Un pari audacieux que prend le studio assez traditionnel qui a vu naître The Little Mermaid, Mulan, Wreck-It Ralph et autres Frozen. Un pari qui ne pouvait être relevé avec succès qu'en ayant à sa barre des créateurs ayant les coudées franches. Or on sait que Marvel est très protecteur de son «univers». Pas un hasard si la première incursion animée de la puissante souris chez le géant du comic book se fait par l'intermédiaire d'une série peu connue.

C'est pendant qu'il travaillait sur Winnie the Pooh, que Don Hall (qui réalise Big Hero 6 avec Chris Williams) a approché John Lasseter, directeur créatif chez Disney et Pixar, pour évoquer la possibilité d'explorer l'univers Marvel (dont, enfant et adolescent, il était fou) à sa manière. Comprendre pour la famille et en animation.

Son but était de faire un film Disney possédant l'ADN Marvel.

Ayant eu l'approbation du grand manitou du studio, il a fouillé dans la réserve où dorment de nombreux et lointains cousins de Thor, Captain America et autres Avengers. En extrayant cinq projets. C'est la tradition: quand on «pitche», chez Disney, on «pitche» au moins trois idées. «Mais Big Hero 6 me semblait le plus prometteur: il y avait là une saveur unique, une possibilité de jouer avec plusieurs émotions», notait le réalisateur lors de rencontres de presse tenues aux studios Walt Disney Animation, à Burbank. «C'était aussi le moins développé. Et le plus obscur.»

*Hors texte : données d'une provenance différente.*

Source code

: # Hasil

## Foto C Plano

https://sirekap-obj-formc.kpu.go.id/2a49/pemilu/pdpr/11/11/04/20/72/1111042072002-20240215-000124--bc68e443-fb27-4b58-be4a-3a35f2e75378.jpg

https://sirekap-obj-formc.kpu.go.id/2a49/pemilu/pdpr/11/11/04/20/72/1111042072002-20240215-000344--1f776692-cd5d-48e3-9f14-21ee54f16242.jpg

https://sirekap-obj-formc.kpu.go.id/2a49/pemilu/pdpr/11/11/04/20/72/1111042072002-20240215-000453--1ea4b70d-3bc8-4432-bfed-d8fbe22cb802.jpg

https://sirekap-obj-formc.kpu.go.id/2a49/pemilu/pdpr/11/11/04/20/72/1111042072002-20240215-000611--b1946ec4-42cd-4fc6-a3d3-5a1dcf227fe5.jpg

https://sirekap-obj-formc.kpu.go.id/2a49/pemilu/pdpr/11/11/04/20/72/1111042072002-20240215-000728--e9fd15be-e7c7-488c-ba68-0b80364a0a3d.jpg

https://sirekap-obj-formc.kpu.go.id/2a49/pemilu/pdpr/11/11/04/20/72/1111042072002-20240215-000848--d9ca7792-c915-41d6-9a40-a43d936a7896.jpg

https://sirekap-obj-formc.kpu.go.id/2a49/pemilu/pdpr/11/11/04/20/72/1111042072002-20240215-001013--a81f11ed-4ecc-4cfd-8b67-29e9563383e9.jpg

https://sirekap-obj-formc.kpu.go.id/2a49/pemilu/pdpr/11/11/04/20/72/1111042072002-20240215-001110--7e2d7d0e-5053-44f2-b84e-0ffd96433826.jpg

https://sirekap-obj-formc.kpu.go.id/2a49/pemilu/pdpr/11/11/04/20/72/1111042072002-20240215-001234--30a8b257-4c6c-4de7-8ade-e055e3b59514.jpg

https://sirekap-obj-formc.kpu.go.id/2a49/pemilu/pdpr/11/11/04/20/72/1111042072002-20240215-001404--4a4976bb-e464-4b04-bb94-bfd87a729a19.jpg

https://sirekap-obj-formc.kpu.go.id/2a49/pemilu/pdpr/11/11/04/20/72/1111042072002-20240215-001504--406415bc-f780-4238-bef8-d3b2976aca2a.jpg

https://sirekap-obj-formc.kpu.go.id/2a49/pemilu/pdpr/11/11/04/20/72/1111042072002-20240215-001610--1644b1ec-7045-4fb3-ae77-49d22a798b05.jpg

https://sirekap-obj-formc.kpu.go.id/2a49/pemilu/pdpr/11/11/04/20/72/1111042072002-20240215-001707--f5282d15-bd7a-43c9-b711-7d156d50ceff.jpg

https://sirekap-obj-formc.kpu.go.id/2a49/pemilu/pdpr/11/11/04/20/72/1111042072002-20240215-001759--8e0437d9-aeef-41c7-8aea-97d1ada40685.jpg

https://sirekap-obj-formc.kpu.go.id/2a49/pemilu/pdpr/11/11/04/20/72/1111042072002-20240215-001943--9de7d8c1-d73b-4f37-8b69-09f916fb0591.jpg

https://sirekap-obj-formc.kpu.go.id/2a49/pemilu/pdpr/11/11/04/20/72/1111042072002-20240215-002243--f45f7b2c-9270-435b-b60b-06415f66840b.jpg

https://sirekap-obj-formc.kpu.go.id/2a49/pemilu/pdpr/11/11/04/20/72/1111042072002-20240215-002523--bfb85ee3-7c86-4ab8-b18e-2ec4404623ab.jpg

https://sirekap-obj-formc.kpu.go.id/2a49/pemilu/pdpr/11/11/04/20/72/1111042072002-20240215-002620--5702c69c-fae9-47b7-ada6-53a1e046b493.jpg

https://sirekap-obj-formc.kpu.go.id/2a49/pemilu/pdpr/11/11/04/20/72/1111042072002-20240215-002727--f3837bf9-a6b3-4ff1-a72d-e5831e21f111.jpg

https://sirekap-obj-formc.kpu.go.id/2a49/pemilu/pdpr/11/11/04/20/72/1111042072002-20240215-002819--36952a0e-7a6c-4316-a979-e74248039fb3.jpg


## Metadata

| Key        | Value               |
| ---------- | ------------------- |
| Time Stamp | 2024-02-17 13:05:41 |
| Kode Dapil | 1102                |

D'où la liberté créative accordée à Don Hall et ses troupes. «Ils lui ont dit: «Fais ce que tu veux avec!»», rigole Scott Adsit (30 Rock), lui-même collectionneur de comic books... qui avoue n'avoir jamais entendu parler de Big Hero 6 avant d'être invité à faire la voix de Baymax (que Paul Doucet double au Québec).

Qui? Baymax. Dans cette version revue et corrigée et «rajeunie» par les scénaristes Robert L. Laird et Daniel Jenson, c'est un robot médecin. Il a été créé par un jeune inventeur prometteur, Tadashi. Lequel est malheureusement tué dans un terrible accident. Sa disparition anéantit son frère, Hiro. Un pur génie de la robotique à peine âgé de 14 ans.

Hiro qui émerge de son deuil lorsque des indices pointent dans une direction trouble. La mort de Tadashi ne serait peut-être pas accidentelle. L'adolescent décide alors de trouver le responsable, qui menace également San Fransokyo. À ses côtés, Baymax, bien sûr; mais aussi GoGo Tomago, Honey Lemon, Wasabi et Fred, compagnons de Tadashi à l'université.

Action et émotion

Et, six têtes valant mieux qu'une, ils vont pousser au maximum leur potentiel scientifique, formant une équipe puissante, à la Avengers, mais qui s'adresse à un plus jeune public. «Il y a là tout ce que vous attendez d'un film d'action de Marvel, mais dans un univers Disney», note l'acteur T.J. Miller, voix originale de Fred.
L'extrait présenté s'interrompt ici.